Blog

European Commission Digital

CEF eTranslation: Polish NAP Interview "The system never lacks words"


The following is an interview with Ms Anna Kotarska, National Public Service representative (NAP) in the European Language Resource Coordination (ELRC) programme

You are welcome to read the interview in its original Polish, or via the English translation below. The views expressed are those of Ms. Kotarska and not of the European Commission.



First published in "IT w Administracji" 2019 vol. 7-8: www.itwadministracji.pl

The system never lacks words

The overall amount of funding available for reducing the language barriers to the Digital Single Market, the promotion of European multilingualism and the protection of languages at risk of digital extinction has increased considerably.

Interview with Ms Anna Kotarska, National Public Service representative (NAP) in the European Language Resource Coordination (ELRC) programme

e-Translation is the main platform currently used by the public administration in the European Union (EU) to translate the texts. What is its significance in the context of other core services?

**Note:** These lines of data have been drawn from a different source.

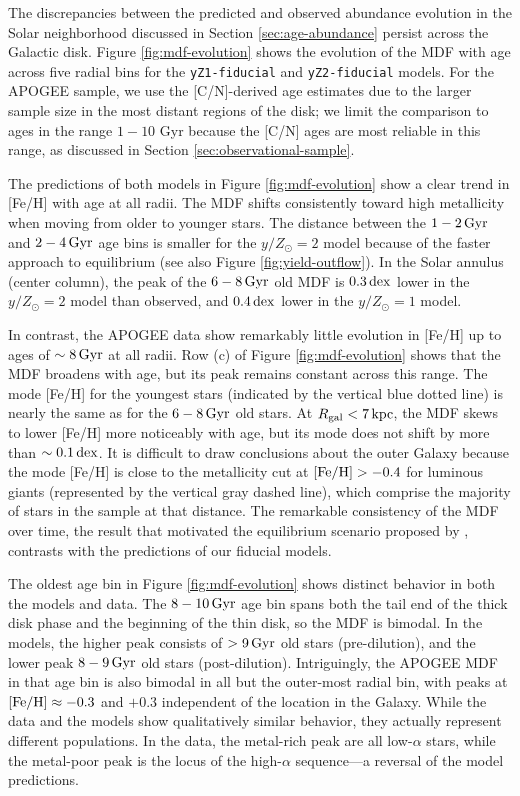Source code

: \documentclass[twocolumn,twocolappendix,linenumbers]{aastex631}
\newcommand{\mathFeH}{{\rm [Fe/H]}}
\newcommand{\yZ}[1]{$y/Z_\odot=#1$}
\newcommand{\kpc}{\,{\rm kpc}}
\newcommand{\Gyr}{\,{\rm Gyr}}
\newcommand{\dex}{\,{\rm dex}}
\begin{document}
The discrepancies between the predicted and observed abundance evolution in the Solar neighborhood discussed in Section \ref{sec:age-abundance} persist across the Galactic disk. Figure \ref{fig:mdf-evolution} shows the evolution of the MDF with age across five radial bins for the {\tt yZ1-fiducial} and {\tt yZ2-fiducial} models. For the APOGEE sample, we use the [C/N]-derived age estimates due to the larger sample size in the most distant regions of the disk; we limit the comparison to ages in the range $1-10$ Gyr because the [C/N] ages are most reliable in this range, as discussed in Section \ref{sec:observational-sample}. 

The predictions of both models in Figure \ref{fig:mdf-evolution} show a clear trend in [Fe/H] with age at all radii. The MDF shifts consistently toward high metallicity when moving from older to younger stars. The distance between the $1-2\Gyr$ and $2-4\Gyr$ age bins is smaller for the \yZ{2} model because of the faster approach to equilibrium (see also Figure \ref{fig:yield-outflow}). In the Solar annulus (center column), the peak of the $6-8\Gyr$ old MDF is $0.3\dex$ lower in the \yZ{2} model than observed, and $0.4\dex$ lower in the \yZ{1} model.

In contrast, the APOGEE data show remarkably little evolution in [Fe/H] up to ages of $\sim8\Gyr$ at all radii. Row (c) of Figure \ref{fig:mdf-evolution} shows that the MDF broadens with age, but its peak remains constant across this range. The mode [Fe/H] for the youngest stars (indicated by the vertical blue dotted line) is nearly the same as for the $6-8\Gyr$ old stars. At $R_{\rm gal}<7\kpc$, the MDF skews to lower [Fe/H] more noticeably with age, but its mode does not shift by more than $\sim0.1\dex$. It is difficult to draw conclusions about the outer Galaxy because the mode [Fe/H] is close to the metallicity cut at $\mathFeH>-0.4$ for luminous giants (represented by the vertical gray dashed line), which comprise the majority of stars in the sample at that distance. The remarkable consistency of the MDF over time, the result that motivated the equilibrium scenario proposed by \citet{johnson_milky_2024}, contrasts with the predictions of our fiducial models.

The oldest age bin in Figure \ref{fig:mdf-evolution} shows distinct behavior in both the models and data. The $8-10\Gyr$ age bin spans both the tail end of the thick disk phase and the beginning of the thin disk, so the MDF is bimodal. In the models, the higher peak consists of $>9\Gyr$ old stars (pre-dilution), and the lower peak $8-9\Gyr$ old stars (post-dilution). Intriguingly, the APOGEE MDF in that age bin is also bimodal in all but the outer-most radial bin, with peaks at $\mathFeH\approx-0.3$ and $+0.3$ independent of the location in the Galaxy. While the data and the models show qualitatively similar behavior, they actually represent different populations. In the data, the metal-rich peak are all low-$\alpha$ stars, while the metal-poor peak is the locus of the high-$\alpha$ sequence---a reversal of the model predictions.
\end{document}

The CEF AT platform (“Connecting Europe Facility Automated Translation”) can be used by public administrations in the EU as well as in Iceland and Norway for translation of documents and text via a website. One of the main users of the tool is the European Commission (EC) where the number of pages translated per year is over 3 million. ETranslation can also be used as part of digital services, enabling public administrations, citizens and businesses in the EU to use them in the language of their choice. It is now integrated with more than 50 digital services, such as, for example, the European Union Open Data Portal or the ODR platform or eJustice. Concerning the concept of the EU core services - CEF Building Blocks — eTranslation is less widely known than the other services in the group, such as eID, eSignature, eDelivery or eInvoicing. These services can be combined together in cross-border digital services, for example, eTranslation was used in the iADAATPA project to build a dynamic router, which is able to switch between various, domain-specific translation engines to obtain the highest machine translation quality. In this case, eTranslation has been used together with the eDelivery Building Block. In general, the Building Blocks are aimed at reducing barriers to the development of the European Digital Single Market, improving the efficiency of communication and services in order to increase the competitiveness of the Union’s economy.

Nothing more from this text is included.